He was about forty-five years old, very tall, very, very thin, and as straight as he was thin. Thick, closely clipped gray hair stood up straight from his forehead. His eyes were deep sunk in his head and a piercing, light blue. He possessed a belligerent chin below an obstinate lower lip and a close-cropped gray mustache. He wore a gray flannel shirt and blue denim pants turned high over riding-boots.
He watched the passing of the whiskey bottle without comment.
“Hello, Peter!” called Judith. “Will you open the hall and let us have a dance?”
“What have you been doing to your horse, Jude?” demanded Peter, eying the panting and dejected Swift.
“Nothing!”
“Nothing! I tell you what, the way you little devils treat your horses would draw tears out of a coyote. Starving ’em, beating ’em, running ’em! You ought to be thrashed, every one of you worthless young slicks.”
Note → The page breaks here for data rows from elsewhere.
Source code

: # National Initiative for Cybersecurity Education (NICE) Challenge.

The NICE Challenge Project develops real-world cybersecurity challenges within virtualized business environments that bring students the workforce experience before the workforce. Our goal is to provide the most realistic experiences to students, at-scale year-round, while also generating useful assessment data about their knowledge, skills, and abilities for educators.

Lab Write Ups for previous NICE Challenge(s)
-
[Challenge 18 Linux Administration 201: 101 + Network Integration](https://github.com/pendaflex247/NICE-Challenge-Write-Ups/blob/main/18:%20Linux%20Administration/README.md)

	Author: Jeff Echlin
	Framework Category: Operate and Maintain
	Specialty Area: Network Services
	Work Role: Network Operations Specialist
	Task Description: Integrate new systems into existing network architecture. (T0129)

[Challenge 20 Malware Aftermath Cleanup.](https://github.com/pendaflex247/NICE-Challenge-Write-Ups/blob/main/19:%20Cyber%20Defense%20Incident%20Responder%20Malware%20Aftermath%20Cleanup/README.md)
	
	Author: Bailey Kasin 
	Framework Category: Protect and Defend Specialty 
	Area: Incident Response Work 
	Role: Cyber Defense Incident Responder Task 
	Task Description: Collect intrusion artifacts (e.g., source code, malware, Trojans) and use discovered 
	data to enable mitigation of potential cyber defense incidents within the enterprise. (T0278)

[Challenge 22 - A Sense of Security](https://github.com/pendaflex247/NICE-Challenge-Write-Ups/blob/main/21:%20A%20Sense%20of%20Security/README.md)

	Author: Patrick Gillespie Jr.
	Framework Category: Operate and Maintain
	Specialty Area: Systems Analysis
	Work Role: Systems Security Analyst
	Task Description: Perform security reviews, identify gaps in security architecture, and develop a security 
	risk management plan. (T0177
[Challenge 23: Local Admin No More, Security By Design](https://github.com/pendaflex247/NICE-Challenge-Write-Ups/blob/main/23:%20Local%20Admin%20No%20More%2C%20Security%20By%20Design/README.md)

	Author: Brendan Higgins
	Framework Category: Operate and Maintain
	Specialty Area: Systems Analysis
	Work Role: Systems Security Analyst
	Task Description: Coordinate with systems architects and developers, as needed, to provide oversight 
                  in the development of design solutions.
Curiously enough, none of the group which had shown so much temerity in man-handling the preacher now attempted to reply to Peter. A great shaggy gray dog, exactly like a coyote except that she was much larger, now appeared in the door beside the postmaster. A chorus of growls and whines immediately arose from the dogs congregated among the horses.
“What happened at the schoolhouse?” asked Peter abruptly.
“You’re always preaching, yourself; I suppose that’s why you didn’t attend,” grinned Scott Parsons.
“My Yankee horse is sick,” said Peter, “and I couldn’t leave him. How did it go?”
“We ran him out,” laughed Douglas. “We gave him a chance to give us real talk but he couldn’t come across, so we roped him and ran him.”
“I thought that would happen. Poor Fowler!” Peter’s voice was grave.
“Listen, Peter,” cried Judith, “I want to ask you a favor.”
She mounted the steps and stood before the man. She was as thin as he and as straight. Peter looked down at her, still scowling.
“Now, Peter, listen! You know I love Swift and wouldn’t hurt her for anything.”
“Wouldn’t hurt her! Haven’t I told you a hundred times that running a horse through drifts like you do ruins ’em? No, don’t try to soft-soap me, Judith! When you kids want a favor from me, don’t come up with your horses dripping sweat in below zero weather.”
He jerked Sister back into the building and slammed the door.
Judith turned. “Well, we can all go over to Inez’ place. She asked us.”
“Who’s there?” demanded Doug.
“Nobody. She says we can dance if we want to.”
There was a silence, broken after a moment by Jimmy Day. “You can’t go, Maud.”
“I am going if you do!” exclaimed Maud. “Make him let me go, Doug.”
“What’s the use of being so fussy about poor old Inez?” asked Scott. “What harm is there in a dance at her place?”
“I don’t see why, if my mother don’t stop me, yours should stop you,” protested Judith.